In his draft opinion overturning the constitutional right to an abortion, Supreme Court Justice Samuel Alito asserts that returning the question of abortion to the states would end difficult legal disputes over abortion, as each state forges their own consensus. Legal experts warn, however, that the opposite is true. Red and blue states are already moving in the direction of a cross-border legal war over abortion access that could fundamentally change how states interact and cooperate.
“We are going to see threats to basic assumptions of how states work together,” warns David Cohen, an abortion rights expert at Drexel University’s law school, as red states enact laws that limit the ability of their citizens to cross state lines and seek reproductive health care. “Normally, states cooperate. Normally, states leave their laws within their borders. But because anti-abortion states are going to get so aggressive in trying to solve this problem of what do we do for people traveling out of state, it’s going to create all these issues.”
It would be as if South Carolina, which still criminalizes marijuana possession, tried to prosecute dispensaries in Oregon that sold their wares to vacationing Alabamians, or if Utah, one of two states banning gambling, started prosecuting Las Vegas casinos that allow Utahans to play the slots.
This is would be a new kind of cross-state legal hardball, yet it is one predicted in “The New Abortion Battleground,” a Columbia Law Review draft paper released in February. “We feel fairly confident that states will increasingly try to reach outside of their borders,” says Greer Donley, one of its three co-authors and an expert on reproductive rights law at the University of Pittsburgh School of Law. “The anti-abortion movement has been quite clear that their goal is to end abortion nationwide.”
Missouri has already contemplated how to do this; a lawmaker there introduced a bill this year that if it had been adopted would have allowed vigilante civil suits against anyone who helps a Missouri resident secure an out-of-state abortion. The language would have put abortion providers in blue states at risk of civil liability in red states. “States are going to start trying to ban travel, going after providers in other states for killing a citizen of that state,” says Cohen, another co-author of the Columbia Law Review paper. “The blue states need to be ready for that ahead of time. They can’t wait until that happens.”
States that support abortion rights but that don’t prepare, risk having abortion providers, anyone else who might help someone seeking to end a pregnancy, or even backers of abortion funds that help people pay for travel and the procedure, extradited to another state on charges of accessory to murder. “It can be the person who drove you, your mom who gave you gas money to drive there, the person who scheduled your appointment, the person who you call to find out where the nearest clinic is in the state that borders you,” says Cohen. “They could go after a lot of people as accessories to this crime.”
Connecticut is one of a small number of liberal-leaning states readying legal defenses.

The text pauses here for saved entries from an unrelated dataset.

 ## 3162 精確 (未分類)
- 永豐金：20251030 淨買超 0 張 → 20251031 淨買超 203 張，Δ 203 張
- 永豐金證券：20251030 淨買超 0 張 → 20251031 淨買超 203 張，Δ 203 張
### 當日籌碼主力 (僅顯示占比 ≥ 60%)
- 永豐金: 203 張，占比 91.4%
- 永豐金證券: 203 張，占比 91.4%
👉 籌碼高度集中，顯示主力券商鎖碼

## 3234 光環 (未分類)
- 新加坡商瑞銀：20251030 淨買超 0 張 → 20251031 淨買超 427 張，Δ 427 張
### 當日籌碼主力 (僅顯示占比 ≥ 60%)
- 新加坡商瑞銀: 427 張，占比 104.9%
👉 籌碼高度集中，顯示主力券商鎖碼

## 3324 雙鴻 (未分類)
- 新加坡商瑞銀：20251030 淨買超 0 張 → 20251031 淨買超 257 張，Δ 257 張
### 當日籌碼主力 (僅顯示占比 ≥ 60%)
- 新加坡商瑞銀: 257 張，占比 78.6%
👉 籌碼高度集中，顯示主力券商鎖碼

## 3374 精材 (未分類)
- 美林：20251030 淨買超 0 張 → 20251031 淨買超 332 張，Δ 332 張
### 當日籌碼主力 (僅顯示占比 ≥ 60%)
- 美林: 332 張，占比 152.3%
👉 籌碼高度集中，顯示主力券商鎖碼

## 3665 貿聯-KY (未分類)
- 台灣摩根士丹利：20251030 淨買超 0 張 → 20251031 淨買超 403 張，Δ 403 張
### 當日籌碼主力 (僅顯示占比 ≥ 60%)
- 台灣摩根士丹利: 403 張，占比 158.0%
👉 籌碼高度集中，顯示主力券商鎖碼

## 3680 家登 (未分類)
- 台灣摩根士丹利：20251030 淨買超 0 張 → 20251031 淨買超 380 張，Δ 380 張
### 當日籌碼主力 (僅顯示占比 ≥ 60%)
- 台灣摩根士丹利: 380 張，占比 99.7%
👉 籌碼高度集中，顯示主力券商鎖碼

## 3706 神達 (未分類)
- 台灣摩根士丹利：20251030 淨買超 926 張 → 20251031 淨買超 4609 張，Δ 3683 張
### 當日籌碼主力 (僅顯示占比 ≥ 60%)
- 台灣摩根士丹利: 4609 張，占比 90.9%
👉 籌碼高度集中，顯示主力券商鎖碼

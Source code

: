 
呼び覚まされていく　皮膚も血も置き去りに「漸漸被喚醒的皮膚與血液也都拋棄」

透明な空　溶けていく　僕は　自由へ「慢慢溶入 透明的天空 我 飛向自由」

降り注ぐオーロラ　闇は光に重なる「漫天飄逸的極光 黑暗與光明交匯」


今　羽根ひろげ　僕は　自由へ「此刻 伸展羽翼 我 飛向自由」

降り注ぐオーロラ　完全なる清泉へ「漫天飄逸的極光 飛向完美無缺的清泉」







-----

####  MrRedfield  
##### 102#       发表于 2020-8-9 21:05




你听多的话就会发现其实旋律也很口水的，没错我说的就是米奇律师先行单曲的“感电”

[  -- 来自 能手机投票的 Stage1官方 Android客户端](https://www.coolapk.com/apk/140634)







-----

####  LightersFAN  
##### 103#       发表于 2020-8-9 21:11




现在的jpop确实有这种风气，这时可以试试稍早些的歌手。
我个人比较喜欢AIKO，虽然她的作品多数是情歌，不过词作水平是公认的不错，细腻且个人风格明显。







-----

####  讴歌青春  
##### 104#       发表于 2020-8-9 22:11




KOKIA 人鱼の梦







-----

Just last week, it passed the Reproductive Freedom Defense Act to prepare and help shield providers who perform abortions on out-of-state patients. Now, if a Connecticut resident were to be sued civilly by a resident of another state for assisting an out-of-state patient obtain an abortion, the law would allow them to counter-sue in Connecticut courts to recover costs. The new law also bans extraditions to other states for criminal charges related to abortions performed legally under Connecticut law, and blocks medical records of reproductive health care services from being subpoenaed by other states.
It’s easy to imagine how such conflicting legal regimes would play out. A Missouri resident travels to Connecticut for an abortion. Missouri law enforcement issues subpoenas and demands extradition of a Connecticut abortion provider. A vigilante sues in Missouri court for civil damages. The abortion provider countersues in Connecticut court. Connecticut law enforcement does not comply with Missouri’s request for records or cooperation. There’s a stalemate.
Of course blue states can only protect their residents when they are in the state. Imagine a state like Missouri, or any one of the approximately 25 states that are likely to ban abortion if Roe v. Wade is indeed overturned, issuing warrants for abortion providers, advocates, or others in different states. “They would have to think, you know, can I fly across country? Or maybe my plane is going to get diverted because of weather into St. Louis? What do I do then?” says Cohen.
It’s hard to imagine this kind of interstate brinksmanship. But for decades, it was also hard to imagine the Supreme Court overturning Roe v. Wade, yet a leaked draft opinion suggests it is only a few weeks away from doing so. “There are people who might say that that bill in Missouri, it was a red herring and some wacky, wacky laws get introduced all the time that go nowhere,” Donley says of the thwarted bill. “We think it’s likely that people will try this because there are just people in the anti-abortion movement who are so zealous about their cause that they will try anything.”
What would be the result of such cross-state conflict? “This is going to create a situation where the country devolves into warring camps that are pulling out all stops,” predicts Cohen. “Ultimately, these issues get resolved in the Supreme Court, and the Supreme Court saying one or the other isn’t allowed to do what they want to do.”
In other words, if Missouri wants to extradite an abortion provider and Connecticut refuses, Justice Alito may step into the breech.